▽

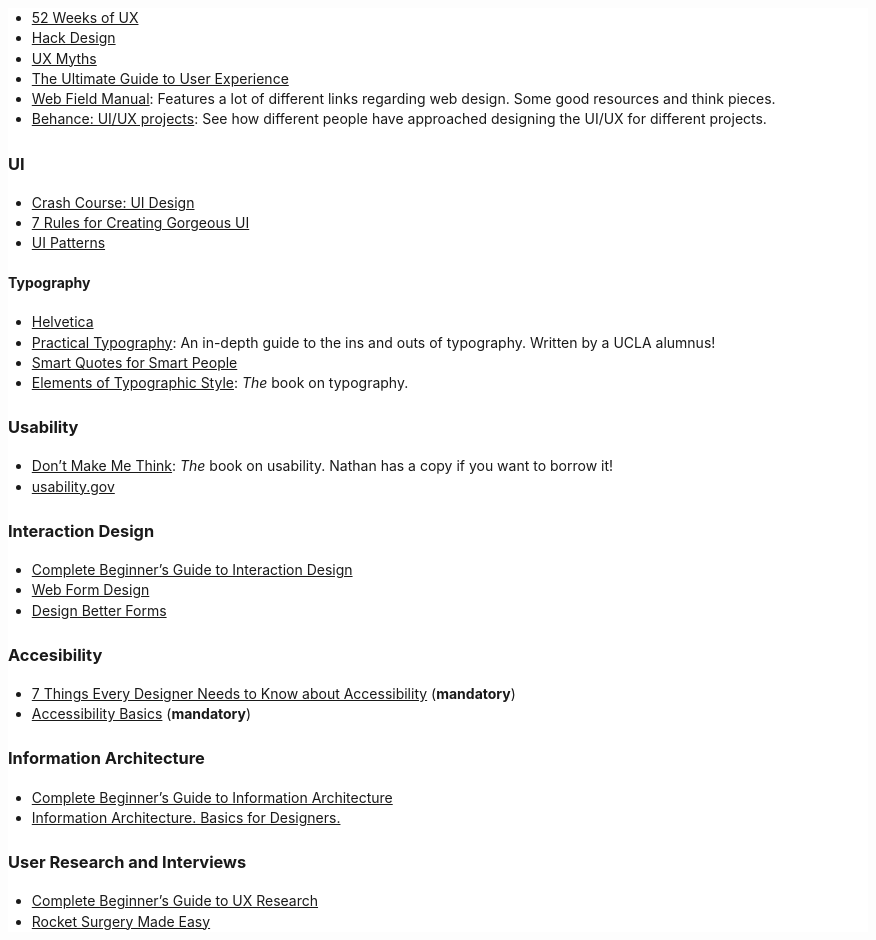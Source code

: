 - [52 Weeks of UX](http://52weeksofux.com)
- [Hack Design](https://hackdesign.org)
- [UX Myths](http://uxmyths.com)
- [The Ultimate Guide to User Experience](http://www.creativebloq.com/ux/ultimate-guide-user-experience-71412426)
- [Web Field Manual](https://webfieldmanual.com/design.html): Features a lot of
  different links regarding web design. Some good resources and think pieces.
- [Behance: UI/UX projects](https://webfieldmanual.com/design.html): See how
  different people have approached designing the UI/UX for different projects.

### UI

- [Crash Course: UI Design](https://medium.com/hh-design/crash-course-ui-design-25d13ff60962)
- [7 Rules for Creating Gorgeous UI](https://medium.com/@erikdkennedy/7-rules-for-creating-gorgeous-ui-part-1-559d4e805cda)
- [UI Patterns](http://ui-patterns.com)

#### Typography

- [Helvetica](http://www.hustwit.com/category/helvetica/)
- [Practical Typography](https://practicaltypography.com): An in-depth guide to
  the ins and outs of typography. Written by a UCLA alumnus!
- [Smart Quotes for Smart People](http://smartquotesforsmartpeople.com)
- [Elements of Typographic Style](https://www.amazon.com/Elements-Typographic-Style-Robert-Bringhurst/dp/0881792063/ref=dp_ob_title_bk):
  _The_ book on typography.

### Usability

- [Don’t Make Me Think](http://www.sensible.com/dmmt.html): _The_ book on
  usability. Nathan has a copy if you want to borrow it!
- [usability.gov](https://www.usability.gov)

### Interaction Design

- [Complete Beginner’s Guide to Interaction Design](http://www.uxbooth.com/articles/complete-beginners-guide-to-interaction-design/)
- [Web Form Design](https://www.lukew.com/resources/web_form_design.asp)
- [Design Better Forms](https://uxdesign.cc/design-better-forms-96fadca0f49c)

### Accesibility

- [7 Things Every Designer Needs to Know about Accessibility](https://medium.com/salesforce-ux/7-things-every-designer-needs-to-know-about-accessibility-64f105f0881b)
  (**mandatory**)
- [Accessibility Basics](https://www.usability.gov/what-and-why/accessibility.html)
  (**mandatory**)

### Information Architecture

- [Complete Beginner’s Guide to Information Architecture](http://www.uxbooth.com/articles/complete-beginners-guide-to-information-architecture/#methodologies)
- [Information Architecture. Basics for Designers.](https://uxplanet.org/information-architecture-basics-for-designers-b5d43df62e20)

### User Research and Interviews

- [Complete Beginner’s Guide to UX Research](http://www.uxbooth.com/articles/complete-beginners-guide-to-design-research/#books)
- [Rocket Surgery Made Easy](http://www.sensible.com/rsme.html)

△

## What you should do
Pictures do not belong in the copy; repeat the rest of the listing exactly.

## Expected output
Source code

: - [52 Weeks of UX](http://52weeksofux.com)
- [Hack Design](https://hackdesign.org)
- [UX Myths](http://uxmyths.com)
- [The Ultimate Guide to User Experience](http://www.creativebloq.com/ux/ultimate-guide-user-experience-71412426)
- [Web Field Manual](https://webfieldmanual.com/design.html): Features a lot of
  different links regarding web design. Some good resources and think pieces.
- [Behance: UI/UX projects](https://webfieldmanual.com/design.html): See how
  different people have approached designing the UI/UX for different projects.

### UI

- [Crash Course: UI Design](https://medium.com/hh-design/crash-course-ui-design-25d13ff60962)
- [7 Rules for Creating Gorgeous UI](https://medium.com/@erikdkennedy/7-rules-for-creating-gorgeous-ui-part-1-559d4e805cda)
- [UI Patterns](http://ui-patterns.com)

#### Typography

- [Helvetica](http://www.hustwit.com/category/helvetica/)
- [Practical Typography](https://practicaltypography.com): An in-depth guide to
  the ins and outs of typography. Written by a UCLA alumnus!
- [Smart Quotes for Smart People](http://smartquotesforsmartpeople.com)
- [Elements of Typographic Style](https://www.amazon.com/Elements-Typographic-Style-Robert-Bringhurst/dp/0881792063/ref=dp_ob_title_bk):
  _The_ book on typography.

### Usability

- [Don’t Make Me Think](http://www.sensible.com/dmmt.html): _The_ book on
  usability. Nathan has a copy if you want to borrow it!
- [usability.gov](https://www.usability.gov)

### Interaction Design

- [Complete Beginner’s Guide to Interaction Design](http://www.uxbooth.com/articles/complete-beginners-guide-to-interaction-design/)
- [Web Form Design](https://www.lukew.com/resources/web_form_design.asp)
- [Design Better Forms](https://uxdesign.cc/design-better-forms-96fadca0f49c)

### Accesibility

- [7 Things Every Designer Needs to Know about Accessibility](https://medium.com/salesforce-ux/7-things-every-designer-needs-to-know-about-accessibility-64f105f0881b)
  (**mandatory**)
- [Accessibility Basics](https://www.usability.gov/what-and-why/accessibility.html)
  (**mandatory**)

### Information Architecture

- [Complete Beginner’s Guide to Information Architecture](http://www.uxbooth.com/articles/complete-beginners-guide-to-information-architecture/#methodologies)
- [Information Architecture. Basics for Designers.](https://uxplanet.org/information-architecture-basics-for-designers-b5d43df62e20)

### User Research and Interviews

- [Complete Beginner’s Guide to UX Research](http://www.uxbooth.com/articles/complete-beginners-guide-to-design-research/#books)
- [Rocket Surgery Made Easy](http://www.sensible.com/rsme.html)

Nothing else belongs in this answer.